The Rise of Plea Bargaining, Leniency Agreements & Criminal Settlement in Civil Law

Is there plea bargaining in the Portuguese Legal System?

If you ask a lawyer about plea bargaining in Portugal, she will tell you that the concept as such doesn’t actually exist in the Portuguese legal system – a system that is founded on the legality principle.
This presumption – the inexistence of plea bargaining – may nevertheless be out of date. Indeed, within the last decades, some forms of diversion have been enshrined in our Criminal Procedure Law. The question is: did they bring plea bargaining along? Let us take a look at the different stages of the Portuguese Criminal Procedure and analyze whether plea bargaining exists in any form.

A – Plea bargaining and the commencement of criminal proceedings

From the very first beginning of criminal proceedings, there can be bargaining: the suspect and public prosecutor/police can bargain on the opening of proceedings against the former. The Portuguese Code of Criminal Procedure (1) in its original version stated “the report of a crime always determines the opening of an investigation”. The opening of a criminal case was subject to strict legality criteria. Even if a crime report was totally ill-founded, the public prosecutor/police would have to open an inquiry and investigate the relevant facts.
 
The Criminal Procedure Law reform of 2007 changed this and it now states “subject to the exceptions that are stated in this Code, the report of a crime always determines the opening of an investigation”. These exceptions refer to anonymous ill-founded crime reports and to crimes where the victim must make the report.
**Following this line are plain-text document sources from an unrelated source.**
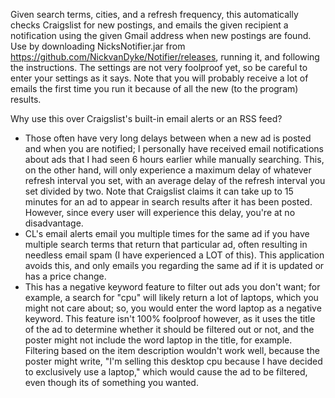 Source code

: Given search terms, cities, and a refresh frequency, this automatically checks Craigslist for new postings, and emails the given recipient a notification using the given Gmail address when new postings are found.
Use by downloading NicksNotifier.jar from https://github.com/NickvanDyke/Notifier/releases, running it, and following the instructions. The settings are not very foolproof yet, so be careful to enter your settings as it says. Note that you will probably receive a lot of emails the first time you run it because of all the new (to the program) results.

Why use this over Craigslist's built-in email alerts or an RSS feed?
* Those often have very long delays between when a new ad is posted and when you are notified; I personally have received email notifications about ads that I had seen 6 hours earlier while manually searching. This, on the other hand, will only experience a maximum delay of whatever refresh interval you set, with an average delay of the refresh interval you set divided by two. Note that Craigslist claims it can take up to 15 minutes for an ad to appear in search results after it has been posted. However, since every user will experience this delay, you're at no disadvantage.
* CL's email alerts email you multiple times for the same ad if you have multiple search terms that return that particular ad, often resulting in needless email spam (I have experienced a LOT of this). This application avoids this, and only emails you regarding the same ad if it is updated or has a price change.
* This has a negative keyword feature to filter out ads you don't want; for example, a search for "cpu" will likely return a lot of laptops, which you might not care about; so, you would enter the word laptop as a negative keyword. This feature isn't 100% foolproof however, as it uses the title of the ad to determine whether it should be filtered out or not, and the poster might not include the word laptop in the title, for example. Filtering based on the item description wouldn't work well, because the poster might write, "I'm selling this desktop cpu because I have decided to exclusively use a laptop," which would cause the ad to be filtered, even though its of something you wanted.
Although the Public Prosecutor now has more freedom relating to ill-founded and anonymous crime reports, he still cannot refrain from opening an investigation on discretionary grounds (i.e. low probability of achieving conviction, low interest in pursuing a certain crime, etc.).

At this stage, the criminal defense lawyer’s role is usually seen as non- existent. In spite of that, and although these rules are recent, we dare say that a criminal lawyer can always try to submit evidence that will reveal the ill- founded nature of a crime report. This might, however, be academic, because he/she will only have knowledge of the existence of a case at the moment when his/her client is called for an interview and formally declared arguido (suspect).

Is there any room for plea bargaining at this stage? The answer is "No". All a lawyer can do on behalf of his/her client is trying to submit evidentiary elements to reduce the suspicion against him. No bargaining is allowed.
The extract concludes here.